Task to complete:
Start at the line below containing "- #5780 - Update" and stop at the line containing "- #5783 - Update". Repeat every line of that stretch exactly, and nothing outside it.

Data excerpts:
┄┄┄┄┄┄┄┄┄┄

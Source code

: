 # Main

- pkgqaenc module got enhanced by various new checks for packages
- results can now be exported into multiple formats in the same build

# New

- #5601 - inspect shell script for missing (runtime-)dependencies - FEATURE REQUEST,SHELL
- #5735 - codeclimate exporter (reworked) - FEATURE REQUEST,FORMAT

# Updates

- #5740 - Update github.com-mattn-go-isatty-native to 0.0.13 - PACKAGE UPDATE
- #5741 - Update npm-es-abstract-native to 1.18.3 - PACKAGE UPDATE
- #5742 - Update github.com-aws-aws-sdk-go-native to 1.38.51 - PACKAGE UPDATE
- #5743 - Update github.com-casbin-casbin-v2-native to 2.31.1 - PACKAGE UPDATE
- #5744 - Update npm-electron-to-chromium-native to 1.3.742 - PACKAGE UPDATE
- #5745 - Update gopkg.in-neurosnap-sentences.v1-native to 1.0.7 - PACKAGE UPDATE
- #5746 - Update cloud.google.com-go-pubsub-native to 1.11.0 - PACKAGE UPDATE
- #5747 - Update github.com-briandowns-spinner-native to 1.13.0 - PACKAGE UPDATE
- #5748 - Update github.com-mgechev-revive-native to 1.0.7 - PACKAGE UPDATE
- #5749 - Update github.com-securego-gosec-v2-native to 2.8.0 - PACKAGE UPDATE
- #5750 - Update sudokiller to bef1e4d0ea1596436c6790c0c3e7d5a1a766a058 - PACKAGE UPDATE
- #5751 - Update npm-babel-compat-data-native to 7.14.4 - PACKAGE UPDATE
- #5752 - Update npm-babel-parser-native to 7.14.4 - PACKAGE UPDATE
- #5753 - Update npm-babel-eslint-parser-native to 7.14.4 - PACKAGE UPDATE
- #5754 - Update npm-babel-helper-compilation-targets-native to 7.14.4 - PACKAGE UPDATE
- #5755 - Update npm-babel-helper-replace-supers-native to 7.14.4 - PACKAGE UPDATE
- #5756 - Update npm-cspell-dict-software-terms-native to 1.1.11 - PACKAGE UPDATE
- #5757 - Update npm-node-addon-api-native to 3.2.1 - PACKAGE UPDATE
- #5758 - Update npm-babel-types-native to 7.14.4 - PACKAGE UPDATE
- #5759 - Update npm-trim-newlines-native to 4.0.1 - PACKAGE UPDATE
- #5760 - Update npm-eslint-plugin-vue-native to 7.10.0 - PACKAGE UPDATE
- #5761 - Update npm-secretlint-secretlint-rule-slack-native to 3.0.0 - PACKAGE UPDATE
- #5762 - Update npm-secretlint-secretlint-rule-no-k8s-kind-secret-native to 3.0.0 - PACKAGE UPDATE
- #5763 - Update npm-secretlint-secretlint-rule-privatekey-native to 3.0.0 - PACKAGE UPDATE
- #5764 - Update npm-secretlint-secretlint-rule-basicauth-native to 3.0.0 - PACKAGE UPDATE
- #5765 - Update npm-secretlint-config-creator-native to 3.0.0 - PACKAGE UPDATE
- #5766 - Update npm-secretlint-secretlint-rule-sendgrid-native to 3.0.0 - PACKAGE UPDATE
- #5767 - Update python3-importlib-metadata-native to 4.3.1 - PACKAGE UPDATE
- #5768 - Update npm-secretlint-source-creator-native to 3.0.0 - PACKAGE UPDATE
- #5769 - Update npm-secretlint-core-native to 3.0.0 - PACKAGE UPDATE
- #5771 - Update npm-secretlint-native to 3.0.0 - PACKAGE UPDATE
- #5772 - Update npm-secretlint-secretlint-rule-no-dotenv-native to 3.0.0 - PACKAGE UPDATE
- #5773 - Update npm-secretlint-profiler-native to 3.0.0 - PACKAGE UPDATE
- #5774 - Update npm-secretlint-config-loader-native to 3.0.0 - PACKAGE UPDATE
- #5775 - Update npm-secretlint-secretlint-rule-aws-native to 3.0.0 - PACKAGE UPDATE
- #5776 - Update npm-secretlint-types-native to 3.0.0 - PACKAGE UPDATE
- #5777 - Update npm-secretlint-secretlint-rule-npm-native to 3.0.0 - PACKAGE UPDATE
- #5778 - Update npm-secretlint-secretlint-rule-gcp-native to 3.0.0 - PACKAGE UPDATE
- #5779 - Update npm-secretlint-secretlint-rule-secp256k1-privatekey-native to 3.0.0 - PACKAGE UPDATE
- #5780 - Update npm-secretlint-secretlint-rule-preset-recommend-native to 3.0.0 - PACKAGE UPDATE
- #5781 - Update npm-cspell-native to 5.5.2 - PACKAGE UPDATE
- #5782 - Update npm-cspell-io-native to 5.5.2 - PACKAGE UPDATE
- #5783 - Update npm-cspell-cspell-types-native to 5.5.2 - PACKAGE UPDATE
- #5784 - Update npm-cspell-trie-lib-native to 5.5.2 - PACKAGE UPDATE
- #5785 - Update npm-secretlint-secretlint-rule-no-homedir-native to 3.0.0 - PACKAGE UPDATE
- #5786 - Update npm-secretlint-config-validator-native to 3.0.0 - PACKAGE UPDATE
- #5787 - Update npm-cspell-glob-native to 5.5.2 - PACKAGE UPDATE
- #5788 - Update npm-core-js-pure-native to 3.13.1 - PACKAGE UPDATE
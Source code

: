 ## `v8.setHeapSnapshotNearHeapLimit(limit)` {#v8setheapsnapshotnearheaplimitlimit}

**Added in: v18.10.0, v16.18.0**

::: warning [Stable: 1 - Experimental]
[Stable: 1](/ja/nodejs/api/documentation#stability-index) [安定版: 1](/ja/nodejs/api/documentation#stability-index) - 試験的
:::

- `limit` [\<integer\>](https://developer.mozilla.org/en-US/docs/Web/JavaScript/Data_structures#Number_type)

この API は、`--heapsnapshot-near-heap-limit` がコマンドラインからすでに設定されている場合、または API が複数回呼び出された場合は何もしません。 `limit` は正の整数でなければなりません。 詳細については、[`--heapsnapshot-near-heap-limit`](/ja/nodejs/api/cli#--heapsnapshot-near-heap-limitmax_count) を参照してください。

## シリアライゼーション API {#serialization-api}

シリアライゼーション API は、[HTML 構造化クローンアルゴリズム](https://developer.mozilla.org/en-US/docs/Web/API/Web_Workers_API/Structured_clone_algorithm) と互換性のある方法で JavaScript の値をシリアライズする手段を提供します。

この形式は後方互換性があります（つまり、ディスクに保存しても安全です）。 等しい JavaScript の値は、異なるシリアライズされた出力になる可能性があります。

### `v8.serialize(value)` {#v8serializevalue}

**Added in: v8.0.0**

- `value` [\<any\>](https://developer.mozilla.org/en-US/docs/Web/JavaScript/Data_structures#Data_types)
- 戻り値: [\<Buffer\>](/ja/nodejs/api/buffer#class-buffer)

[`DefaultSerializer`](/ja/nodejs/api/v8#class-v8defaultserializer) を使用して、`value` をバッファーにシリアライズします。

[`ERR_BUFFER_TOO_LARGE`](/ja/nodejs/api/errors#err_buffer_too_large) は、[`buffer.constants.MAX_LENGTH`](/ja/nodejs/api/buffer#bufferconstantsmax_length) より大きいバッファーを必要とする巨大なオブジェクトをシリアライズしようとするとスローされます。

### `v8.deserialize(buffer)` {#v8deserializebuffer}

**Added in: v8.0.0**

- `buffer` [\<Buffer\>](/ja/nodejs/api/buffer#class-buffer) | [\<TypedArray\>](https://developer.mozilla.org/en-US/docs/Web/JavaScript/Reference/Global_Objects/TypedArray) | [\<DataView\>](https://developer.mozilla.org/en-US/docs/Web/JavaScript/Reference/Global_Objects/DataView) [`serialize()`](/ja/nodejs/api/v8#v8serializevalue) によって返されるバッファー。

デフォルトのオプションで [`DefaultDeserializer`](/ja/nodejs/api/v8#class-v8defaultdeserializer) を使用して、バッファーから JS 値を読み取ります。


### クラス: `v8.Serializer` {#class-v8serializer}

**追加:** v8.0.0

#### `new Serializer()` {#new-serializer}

┄┄┄┄┄┄┄┄┄┄

Result of this exercise:
- #5780 - Update npm-secretlint-secretlint-rule-preset-recommend-native to 3.0.0 - PACKAGE UPDATE
- #5781 - Update npm-cspell-native to 5.5.2 - PACKAGE UPDATE
- #5782 - Update npm-cspell-io-native to 5.5.2 - PACKAGE UPDATE
- #5783 - Update npm-cspell-cspell-types-native to 5.5.2 - PACKAGE UPDATE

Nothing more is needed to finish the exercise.